The trial court summarily noted that plaintiffs carried the burden of proving the other five elements necessary for a recovery in this malicious prosecution suit. The trial court’s finding of malice on the part of defendants was apparently based on the jurisprudential license to infer malice where there is a want of probable cause and where this lack of probable cause results from a wanton and reckless disregard of the rights of the party sued, indicative of a lack of that amount of caution and inquiry anyone should employ before suing. See Robinson v. Goudcheaux, 307 So.2d at 290; Breda v. Attaway, 371 So.2d at 1273; Jefferson v. S.S. Kresge Co., 344 So.2d at 1120. Malice is also found where a criminal charge is knowingly false or made with reckless disregard for its veracity.

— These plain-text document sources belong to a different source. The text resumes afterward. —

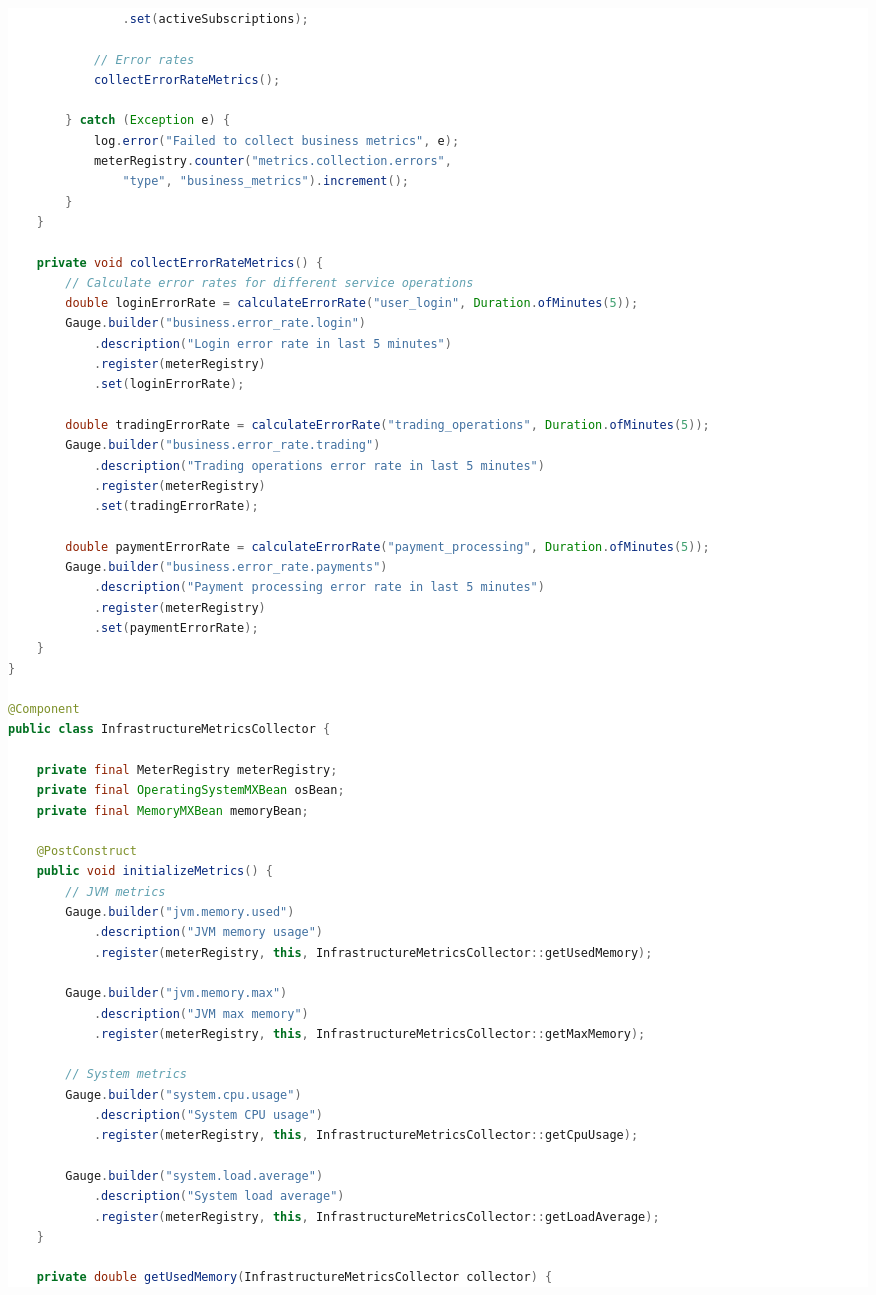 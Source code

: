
 ```java
                .set(activeSubscriptions);
            
            // Error rates
            collectErrorRateMetrics();
            
        } catch (Exception e) {
            log.error("Failed to collect business metrics", e);
            meterRegistry.counter("metrics.collection.errors", 
                "type", "business_metrics").increment();
        }
    }
    
    private void collectErrorRateMetrics() {
        // Calculate error rates for different service operations
        double loginErrorRate = calculateErrorRate("user_login", Duration.ofMinutes(5));
        Gauge.builder("business.error_rate.login")
            .description("Login error rate in last 5 minutes")
            .register(meterRegistry)
            .set(loginErrorRate);
        
        double tradingErrorRate = calculateErrorRate("trading_operations", Duration.ofMinutes(5));
        Gauge.builder("business.error_rate.trading")
            .description("Trading operations error rate in last 5 minutes")
            .register(meterRegistry)
            .set(tradingErrorRate);
        
        double paymentErrorRate = calculateErrorRate("payment_processing", Duration.ofMinutes(5));
        Gauge.builder("business.error_rate.payments")
            .description("Payment processing error rate in last 5 minutes")
            .register(meterRegistry)
            .set(paymentErrorRate);
    }
}

@Component
public class InfrastructureMetricsCollector {
    
    private final MeterRegistry meterRegistry;
    private final OperatingSystemMXBean osBean;
    private final MemoryMXBean memoryBean;
    
    @PostConstruct
    public void initializeMetrics() {
        // JVM metrics
        Gauge.builder("jvm.memory.used")
            .description("JVM memory usage")
            .register(meterRegistry, this, InfrastructureMetricsCollector::getUsedMemory);
        
        Gauge.builder("jvm.memory.max")
            .description("JVM max memory")
            .register(meterRegistry, this, InfrastructureMetricsCollector::getMaxMemory);
        
        // System metrics
        Gauge.builder("system.cpu.usage")
            .description("System CPU usage")
            .register(meterRegistry, this, InfrastructureMetricsCollector::getCpuUsage);
        
        Gauge.builder("system.load.average")
            .description("System load average")
            .register(meterRegistry, this, InfrastructureMetricsCollector::getLoadAverage);
    }
    
    private double getUsedMemory(InfrastructureMetricsCollector collector) {
```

I note that not every mistake made in defending one’s self against crime is action*1044able, but only such mistakes as cannot be reasonably justified by the surrounding circumstances. Jefferson v. S.S. Kresge Co., 344 So.2d at 1120. Negligence is not malice ordinarily, but where, as in this case, it amounts to recklessness and inexcusable indifference to the rights of plaintiff, malice is presumed. Robinson v. Goud-chaux’s, 307 So.2d at 290. Such indifference was exemplified by Mr. Copes’ refusal to allow Mrs. Arceneaux to explain her actions.

Having concluded that plaintiffs carried their burden of proving the concurrence of all six elements necessary to recover for malicious prosecution in Louisiana, I would affirm the judgment of the trial court.

For the above reasons, I respectfully dissent from the majority opinion.